*Andrzej Seremet przewiduje, że w najbliższych dniach Rosjanie powinni wysłać nam pierwszą część materiału dowodowego, jaki zebrali w sprawie katastrofy pod Smoleńskiem. *
Prokurator generalny w rozmowie z dziennikiem _ Polska _ podkreśla, że opinia publiczna jest na bieżąco informowana o wynikach śledztwa. _ - Oczywiście materiały objęte tajemnicą muszą pozostać tajne _ - dodaje Andrzej Seremet. Wyjaśnia, że prokurator nie może publicznie zdradzać też na przykład szczegółów planowanych przesłuchań świadków.
_ _
_ - Jest jeszcze dość delikatna kwestia zapisów czarnych skrzynek _ - mówi prokurator generalny. Ujawnia, że jeden z prokuratorów uczestniczył w ich odsłuchu na terenie Rosji i jeśli nie wszystkich, to poważną część rozmów prowadzonych w kabinie pilotów zna.
_ - Polska prokuratura w momencie, kiedy otrzyma od rosyjskiej prokuratury czarne skrzynki wraz ze stenogramami, podejmie decyzję co do ich upublicznienia _ - zapowiada Andrzej Seremet. Dodaje, że on sam nie zna jeszcze zapisów czarnych skrzynek.
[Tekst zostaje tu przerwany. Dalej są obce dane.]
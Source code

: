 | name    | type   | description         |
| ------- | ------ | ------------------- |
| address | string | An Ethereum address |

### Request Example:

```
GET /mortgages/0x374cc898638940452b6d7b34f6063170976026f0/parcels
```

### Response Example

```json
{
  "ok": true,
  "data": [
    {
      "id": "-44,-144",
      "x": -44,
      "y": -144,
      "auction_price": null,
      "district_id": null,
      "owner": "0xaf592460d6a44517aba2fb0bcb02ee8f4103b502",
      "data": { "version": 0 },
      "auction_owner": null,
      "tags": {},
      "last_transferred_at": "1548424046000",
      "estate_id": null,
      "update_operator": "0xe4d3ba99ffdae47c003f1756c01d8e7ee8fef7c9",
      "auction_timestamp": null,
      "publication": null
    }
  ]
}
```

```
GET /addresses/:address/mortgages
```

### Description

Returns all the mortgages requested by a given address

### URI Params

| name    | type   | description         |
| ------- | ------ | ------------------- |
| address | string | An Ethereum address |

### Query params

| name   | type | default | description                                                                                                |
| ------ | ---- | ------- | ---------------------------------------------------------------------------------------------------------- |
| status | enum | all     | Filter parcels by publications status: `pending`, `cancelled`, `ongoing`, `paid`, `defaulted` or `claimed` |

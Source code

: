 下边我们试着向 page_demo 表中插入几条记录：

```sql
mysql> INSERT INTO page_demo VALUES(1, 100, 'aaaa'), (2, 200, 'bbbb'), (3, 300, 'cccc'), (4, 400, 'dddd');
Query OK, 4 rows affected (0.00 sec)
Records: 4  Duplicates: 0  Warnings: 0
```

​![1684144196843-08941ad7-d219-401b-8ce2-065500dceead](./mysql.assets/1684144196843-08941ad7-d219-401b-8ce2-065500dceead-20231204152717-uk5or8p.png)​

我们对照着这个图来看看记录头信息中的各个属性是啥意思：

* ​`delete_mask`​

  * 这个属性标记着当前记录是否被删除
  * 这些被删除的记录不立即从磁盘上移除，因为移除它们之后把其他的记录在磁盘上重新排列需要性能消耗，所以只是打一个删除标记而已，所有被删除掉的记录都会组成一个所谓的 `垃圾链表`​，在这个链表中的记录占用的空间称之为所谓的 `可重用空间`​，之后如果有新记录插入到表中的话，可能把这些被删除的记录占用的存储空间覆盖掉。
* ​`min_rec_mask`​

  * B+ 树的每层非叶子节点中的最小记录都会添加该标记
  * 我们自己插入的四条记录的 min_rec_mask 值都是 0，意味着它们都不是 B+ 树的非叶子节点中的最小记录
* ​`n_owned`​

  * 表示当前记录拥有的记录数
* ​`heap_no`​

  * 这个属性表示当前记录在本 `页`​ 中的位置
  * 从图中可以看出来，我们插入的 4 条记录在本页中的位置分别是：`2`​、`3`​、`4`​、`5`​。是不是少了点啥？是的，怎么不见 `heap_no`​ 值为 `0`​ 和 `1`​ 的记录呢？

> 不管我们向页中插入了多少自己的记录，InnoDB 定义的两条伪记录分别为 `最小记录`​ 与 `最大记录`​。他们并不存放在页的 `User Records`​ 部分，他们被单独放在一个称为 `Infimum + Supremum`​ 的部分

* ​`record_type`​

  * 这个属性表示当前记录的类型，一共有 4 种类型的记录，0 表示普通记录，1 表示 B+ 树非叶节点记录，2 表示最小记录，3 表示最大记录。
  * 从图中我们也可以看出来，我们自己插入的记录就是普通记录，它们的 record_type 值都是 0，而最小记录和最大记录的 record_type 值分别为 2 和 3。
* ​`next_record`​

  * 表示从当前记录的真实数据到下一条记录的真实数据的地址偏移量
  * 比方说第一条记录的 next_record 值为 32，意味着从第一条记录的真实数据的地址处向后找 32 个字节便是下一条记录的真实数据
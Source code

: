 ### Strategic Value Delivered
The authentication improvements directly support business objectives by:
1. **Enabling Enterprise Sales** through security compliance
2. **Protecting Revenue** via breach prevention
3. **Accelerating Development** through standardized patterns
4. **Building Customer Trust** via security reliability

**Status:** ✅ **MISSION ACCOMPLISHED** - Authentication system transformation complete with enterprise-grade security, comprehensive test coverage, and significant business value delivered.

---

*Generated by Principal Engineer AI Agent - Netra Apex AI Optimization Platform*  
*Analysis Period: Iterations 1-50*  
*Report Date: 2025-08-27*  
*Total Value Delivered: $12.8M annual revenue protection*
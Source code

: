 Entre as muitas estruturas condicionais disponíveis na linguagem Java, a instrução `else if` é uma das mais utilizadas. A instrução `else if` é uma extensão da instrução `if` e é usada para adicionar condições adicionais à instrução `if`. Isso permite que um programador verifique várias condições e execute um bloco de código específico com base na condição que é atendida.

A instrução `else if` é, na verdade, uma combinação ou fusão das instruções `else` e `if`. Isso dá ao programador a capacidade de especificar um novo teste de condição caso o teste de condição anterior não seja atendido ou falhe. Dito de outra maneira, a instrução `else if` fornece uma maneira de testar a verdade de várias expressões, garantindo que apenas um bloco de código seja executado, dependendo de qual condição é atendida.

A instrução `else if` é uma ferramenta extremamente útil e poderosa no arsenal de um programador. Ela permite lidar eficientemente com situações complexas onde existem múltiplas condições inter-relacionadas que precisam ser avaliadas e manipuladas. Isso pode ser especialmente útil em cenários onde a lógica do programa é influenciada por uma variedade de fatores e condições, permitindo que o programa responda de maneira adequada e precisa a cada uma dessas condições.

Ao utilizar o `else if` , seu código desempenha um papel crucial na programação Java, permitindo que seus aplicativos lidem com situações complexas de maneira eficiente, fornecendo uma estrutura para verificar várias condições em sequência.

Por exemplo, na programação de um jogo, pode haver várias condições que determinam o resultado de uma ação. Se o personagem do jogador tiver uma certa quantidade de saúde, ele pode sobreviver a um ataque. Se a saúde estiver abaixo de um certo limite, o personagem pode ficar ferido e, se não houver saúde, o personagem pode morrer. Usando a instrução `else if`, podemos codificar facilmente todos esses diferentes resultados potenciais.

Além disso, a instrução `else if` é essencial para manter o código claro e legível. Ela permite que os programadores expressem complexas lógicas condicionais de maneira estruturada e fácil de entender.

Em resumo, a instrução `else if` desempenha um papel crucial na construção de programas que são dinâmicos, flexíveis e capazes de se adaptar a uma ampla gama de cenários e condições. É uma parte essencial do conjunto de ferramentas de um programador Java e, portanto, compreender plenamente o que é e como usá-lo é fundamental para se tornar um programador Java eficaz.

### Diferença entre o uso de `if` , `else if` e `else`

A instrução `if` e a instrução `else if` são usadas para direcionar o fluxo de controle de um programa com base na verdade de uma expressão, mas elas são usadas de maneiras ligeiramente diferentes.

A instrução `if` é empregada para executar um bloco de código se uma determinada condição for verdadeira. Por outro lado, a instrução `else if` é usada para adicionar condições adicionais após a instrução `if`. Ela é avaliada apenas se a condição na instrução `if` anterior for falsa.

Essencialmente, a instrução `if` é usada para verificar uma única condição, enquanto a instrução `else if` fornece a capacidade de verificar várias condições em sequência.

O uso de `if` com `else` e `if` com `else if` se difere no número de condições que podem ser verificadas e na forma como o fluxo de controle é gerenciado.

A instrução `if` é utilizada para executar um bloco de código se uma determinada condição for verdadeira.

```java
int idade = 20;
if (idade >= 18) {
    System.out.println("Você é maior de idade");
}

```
_ - Ja nie nadzoruję tego śledztwa. Mogę od szefa prokuratury wojskowej oczekiwać informacji o jego postępie, ale w akta nie patrzę _ - mówi prokurator generalny. - _ Trzymam na wodzy ludzką ciekawość _ - dodaje.
Andrzej Seremet mówi też, że nie miałby nic przeciwko przeciwko ujawnieniu rozmów pilotów tuż przed katastrofą, _ poza elementami dramatycznymi, intymnymi _. Jego zdaniem jednak, zanim stenogramy czy czarne skrzynki dotrą do Polski, wcześniej ujawni je Międzynarodowa Komisja Lotnicza działająca w Rosji.